More about Luminousness of Error
As a part of his multiple attempts to put the world — and the things in it — in order — by making all kinds of lists and inventories, J.R. Plaza dedicated himself to the curious task of correcting the two volumes that he owned of The Film Encyclopedia by Ephraim Katz (the first, published in 1979; the second, in 1994).
Each night, after watching the evening movie on a local television station, he proceeded to verify that the film he had just seen was listed in the proper categories according to “director” and “actor.” If there was some omission in the encyclopedia, Plaza corrected it in pencil. Over time, he found more than a hundred errors, of which Bonillas chose twelve (only seven are shown here) to create this series, in which those same movies that Plaza meticulously recorded are used to light up the pages where the errors were located. In this way, film is reduced to its essence: light. What is more, as we don’t manage to distinguish the characters or much less the plots of these movies projected through the page, the experience is, rather, an atmospheric one: a bath of varied chromatic tonalities illuminates the spectator’s face. Because, in fact, becoming aware of how fallible we are can be an illuminating revelation.

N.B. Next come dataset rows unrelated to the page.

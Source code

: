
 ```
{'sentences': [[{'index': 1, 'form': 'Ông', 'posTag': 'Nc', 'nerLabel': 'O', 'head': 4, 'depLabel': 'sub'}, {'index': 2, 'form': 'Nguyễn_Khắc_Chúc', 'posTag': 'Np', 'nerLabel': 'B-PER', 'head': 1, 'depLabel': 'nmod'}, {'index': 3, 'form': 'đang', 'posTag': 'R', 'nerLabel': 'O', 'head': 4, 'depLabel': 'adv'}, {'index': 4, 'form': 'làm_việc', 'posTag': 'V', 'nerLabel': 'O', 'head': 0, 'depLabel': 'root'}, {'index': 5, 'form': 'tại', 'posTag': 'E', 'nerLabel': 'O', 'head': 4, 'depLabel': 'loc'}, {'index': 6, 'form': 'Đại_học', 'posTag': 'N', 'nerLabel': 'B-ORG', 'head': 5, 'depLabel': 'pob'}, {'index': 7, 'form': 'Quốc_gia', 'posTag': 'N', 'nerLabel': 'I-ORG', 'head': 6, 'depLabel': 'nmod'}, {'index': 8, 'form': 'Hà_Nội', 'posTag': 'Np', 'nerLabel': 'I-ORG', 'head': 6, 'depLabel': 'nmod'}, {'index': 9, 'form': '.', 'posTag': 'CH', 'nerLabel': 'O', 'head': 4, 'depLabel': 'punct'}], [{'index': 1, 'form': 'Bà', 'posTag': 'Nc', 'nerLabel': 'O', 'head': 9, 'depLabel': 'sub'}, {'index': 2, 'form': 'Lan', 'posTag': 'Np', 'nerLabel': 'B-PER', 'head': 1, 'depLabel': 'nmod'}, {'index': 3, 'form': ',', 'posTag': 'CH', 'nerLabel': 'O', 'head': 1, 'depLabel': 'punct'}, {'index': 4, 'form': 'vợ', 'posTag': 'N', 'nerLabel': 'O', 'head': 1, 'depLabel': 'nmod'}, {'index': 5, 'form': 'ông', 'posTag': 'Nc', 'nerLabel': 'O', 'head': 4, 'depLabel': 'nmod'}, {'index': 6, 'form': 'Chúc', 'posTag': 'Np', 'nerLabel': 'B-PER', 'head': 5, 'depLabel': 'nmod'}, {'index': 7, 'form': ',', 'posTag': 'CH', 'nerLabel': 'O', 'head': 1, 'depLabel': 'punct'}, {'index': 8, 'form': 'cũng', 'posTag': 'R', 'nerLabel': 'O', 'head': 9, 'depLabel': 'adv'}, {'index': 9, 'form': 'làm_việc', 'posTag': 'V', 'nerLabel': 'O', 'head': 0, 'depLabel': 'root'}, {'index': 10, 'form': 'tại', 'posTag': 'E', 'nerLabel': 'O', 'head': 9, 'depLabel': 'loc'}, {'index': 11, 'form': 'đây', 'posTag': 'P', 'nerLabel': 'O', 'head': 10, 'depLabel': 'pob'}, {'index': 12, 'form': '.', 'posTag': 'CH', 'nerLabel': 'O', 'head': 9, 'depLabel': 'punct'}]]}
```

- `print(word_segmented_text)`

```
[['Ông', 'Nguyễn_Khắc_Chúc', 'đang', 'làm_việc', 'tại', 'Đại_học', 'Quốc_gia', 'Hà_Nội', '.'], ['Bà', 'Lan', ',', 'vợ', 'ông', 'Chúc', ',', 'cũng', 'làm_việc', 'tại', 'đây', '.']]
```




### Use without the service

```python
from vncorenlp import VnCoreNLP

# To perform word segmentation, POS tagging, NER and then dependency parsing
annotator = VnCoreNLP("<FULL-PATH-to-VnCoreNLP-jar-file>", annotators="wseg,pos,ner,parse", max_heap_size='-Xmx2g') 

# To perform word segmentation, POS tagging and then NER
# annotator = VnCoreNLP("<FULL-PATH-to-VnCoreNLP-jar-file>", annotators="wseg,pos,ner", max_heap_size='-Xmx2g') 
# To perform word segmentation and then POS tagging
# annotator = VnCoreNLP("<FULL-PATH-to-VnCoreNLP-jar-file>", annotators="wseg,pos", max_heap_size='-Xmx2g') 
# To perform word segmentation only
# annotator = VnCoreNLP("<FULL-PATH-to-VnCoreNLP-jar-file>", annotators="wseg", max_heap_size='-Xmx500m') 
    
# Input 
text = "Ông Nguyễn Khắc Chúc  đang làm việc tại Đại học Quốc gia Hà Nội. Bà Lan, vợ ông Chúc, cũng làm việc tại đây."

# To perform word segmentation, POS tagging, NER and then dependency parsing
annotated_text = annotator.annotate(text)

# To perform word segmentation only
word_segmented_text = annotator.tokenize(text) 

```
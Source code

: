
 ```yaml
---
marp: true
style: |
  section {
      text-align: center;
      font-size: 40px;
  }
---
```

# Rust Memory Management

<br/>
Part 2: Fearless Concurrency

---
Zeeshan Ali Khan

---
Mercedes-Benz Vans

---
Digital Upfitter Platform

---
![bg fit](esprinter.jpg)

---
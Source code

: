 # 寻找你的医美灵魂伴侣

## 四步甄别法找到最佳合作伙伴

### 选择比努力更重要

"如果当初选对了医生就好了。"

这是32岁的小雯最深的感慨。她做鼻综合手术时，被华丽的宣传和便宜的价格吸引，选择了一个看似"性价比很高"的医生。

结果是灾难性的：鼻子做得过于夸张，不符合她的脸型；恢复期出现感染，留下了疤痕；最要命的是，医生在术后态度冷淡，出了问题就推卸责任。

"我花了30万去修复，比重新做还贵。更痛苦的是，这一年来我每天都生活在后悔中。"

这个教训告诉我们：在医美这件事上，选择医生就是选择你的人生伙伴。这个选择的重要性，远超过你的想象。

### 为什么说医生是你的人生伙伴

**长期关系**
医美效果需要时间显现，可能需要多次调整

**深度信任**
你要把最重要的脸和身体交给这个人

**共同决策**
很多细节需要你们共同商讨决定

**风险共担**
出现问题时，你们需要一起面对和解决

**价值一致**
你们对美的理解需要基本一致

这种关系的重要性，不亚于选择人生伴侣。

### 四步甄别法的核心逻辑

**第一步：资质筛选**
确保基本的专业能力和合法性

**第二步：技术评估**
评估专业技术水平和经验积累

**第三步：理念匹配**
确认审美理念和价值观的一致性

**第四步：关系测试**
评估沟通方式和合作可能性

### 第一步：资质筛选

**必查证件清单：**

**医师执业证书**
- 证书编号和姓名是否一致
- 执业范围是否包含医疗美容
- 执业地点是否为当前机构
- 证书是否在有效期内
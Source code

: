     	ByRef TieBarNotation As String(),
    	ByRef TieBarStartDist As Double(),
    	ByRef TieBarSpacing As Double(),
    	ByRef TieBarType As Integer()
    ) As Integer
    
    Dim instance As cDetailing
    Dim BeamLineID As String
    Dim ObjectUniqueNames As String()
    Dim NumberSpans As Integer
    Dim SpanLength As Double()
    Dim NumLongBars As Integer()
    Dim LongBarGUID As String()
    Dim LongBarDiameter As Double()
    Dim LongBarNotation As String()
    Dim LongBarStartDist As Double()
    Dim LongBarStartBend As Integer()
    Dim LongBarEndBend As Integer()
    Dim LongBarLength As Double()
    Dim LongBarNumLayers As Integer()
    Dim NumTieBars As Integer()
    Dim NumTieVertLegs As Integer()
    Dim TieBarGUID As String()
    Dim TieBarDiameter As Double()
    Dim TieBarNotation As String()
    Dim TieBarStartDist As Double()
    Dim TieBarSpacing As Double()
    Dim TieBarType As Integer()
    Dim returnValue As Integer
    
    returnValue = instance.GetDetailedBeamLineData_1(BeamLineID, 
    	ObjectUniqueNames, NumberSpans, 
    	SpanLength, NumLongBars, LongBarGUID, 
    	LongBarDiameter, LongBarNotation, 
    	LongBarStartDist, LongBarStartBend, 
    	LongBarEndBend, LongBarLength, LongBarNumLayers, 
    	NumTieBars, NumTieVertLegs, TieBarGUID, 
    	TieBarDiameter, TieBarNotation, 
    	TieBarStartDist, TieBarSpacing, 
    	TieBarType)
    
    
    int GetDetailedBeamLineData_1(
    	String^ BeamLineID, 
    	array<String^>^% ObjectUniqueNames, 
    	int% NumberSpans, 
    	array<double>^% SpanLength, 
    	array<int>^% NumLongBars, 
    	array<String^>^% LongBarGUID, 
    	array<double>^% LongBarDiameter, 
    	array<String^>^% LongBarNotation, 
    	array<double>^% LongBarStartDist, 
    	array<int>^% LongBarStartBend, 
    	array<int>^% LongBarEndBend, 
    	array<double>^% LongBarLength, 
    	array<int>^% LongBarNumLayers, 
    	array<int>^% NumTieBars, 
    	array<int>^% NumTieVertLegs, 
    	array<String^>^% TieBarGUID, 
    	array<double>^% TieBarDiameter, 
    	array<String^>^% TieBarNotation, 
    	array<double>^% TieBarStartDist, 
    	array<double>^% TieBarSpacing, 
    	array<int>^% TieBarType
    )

Plaza did not alter the two volumes of his encyclopedia only for the purpose of completing or updating them, but also to correct them, thus defying the theoretically indisputable authority of an encyclopedia. In Bonillas’s hands, however, the volumes take on new and unexpected value. They are no longer mere encyclopedias, inexact as any; they have become books that conceal, almost like a riddle, the demonstration of the impossibility of perfection, of the inevitable presence of error.